Floral shape and color impact heat accumulation and thermal stability of the floral microenvironment in a subalpine meadow.

Abstract

Premise: The floral thermal microenvironment impacts plant reproduction through its effects on gametophyte performance and plant-pollinator interactions. Color and shape are axes of floral variation that may mediate floral temperature because they affect the absorption and reflection of solar radiation, but their interactive effects are unclear. Additionally, near infrared (NIR) reflectance is important for organismal temperature, but the contribution of petal NIR reflectance to floral temperature has not been assessed.

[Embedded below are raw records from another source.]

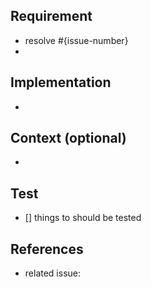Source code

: ## Requirement 
- resolve #{issue-number} 
- 

## Implementation
- 

## Context (optional) 
- 

## Test
- [] things to should be tested 

## References 
- related issue: 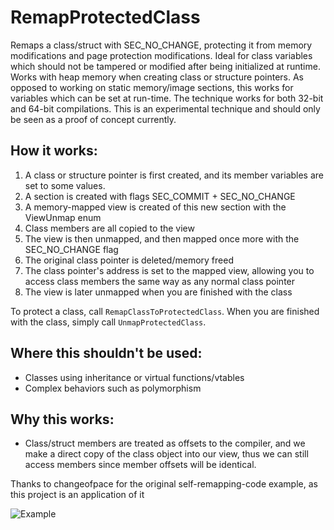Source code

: # RemapProtectedClass
Remaps a class/struct with SEC_NO_CHANGE, protecting it from memory modifications and page protection modifications. Ideal for class variables which should not be tampered or modified after being initialized at runtime. Works with heap memory when creating class or structure pointers. As opposed to working on static memory/image sections, this works for variables which can be set at run-time. The technique works for both 32-bit and 64-bit compilations. This is an experimental technique and should only be seen as a proof of concept currently.

## How it works:
1. A class or structure pointer is first created, and its member variables are set to some values.
2. A section is created with flags SEC_COMMIT + SEC_NO_CHANGE
3. A memory-mapped view is created of this new section with the ViewUnmap enum
4. Class members are all copied to the view
5. The view is then unmapped, and then mapped once more with the SEC_NO_CHANGE flag
6. The original class pointer is deleted/memory freed
7. The class pointer's address is set to the mapped view, allowing you to access class members the same way as any normal class pointer
8. The view is later unmapped when you are finished with the class  

To protect a class, call `RemapClassToProtectedClass`. When you are finished with the class, simply call `UnmapProtectedClass`.

## Where this shouldn't be used:
- Classes using inheritance or virtual functions/vtables
- Complex behaviors such as polymorphism

## Why this works:
- Class/struct members are treated as offsets to the compiler, and we make a direct copy of the class object into our view, thus we can still access members since member offsets will be identical.
   
Thanks to changeofpace for the original self-remapping-code example, as this project is an application of it

![Example](https://github.com/user-attachments/assets/d9374bd8-2773-4fed-ab97-297a63c01b43)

Methods: In a subalpine meadow during peak solar radiation, we continuously tracked temperature of the floral microenvironment and air temperature outside of flowers for species that differed in floral shape and dominant floral color (yellow vs. anthocyanic [pink, blue, red]). We related shape, color, surface area, and UV-NIR petal reflectance to floral temperature metrics.

Results: Flowers with exposed reproductive structures ("open") warmed more than those with concealed reproductive structures ("closed"), and this effect was strongest for yellow flowers. Closed flowers were more thermally stable than open flowers regardless of color. Open flowers with larger surface area also warmed more. NIR reflectance (700-900 nm) was strongly correlated with visible reflectance (500-700 nm), so its effect on floral temperature could not be isolated. However, closed flowers with stronger reflectance from 500 to 900 nm were cooler and more thermally stable.

Conclusions: Our results show that floral color, reflectance, and shape interact to influence the temperature of the floral microenvironment of our focal taxa. They provide a predictive framework for how floral traits may change across space and time in response to temperature variation.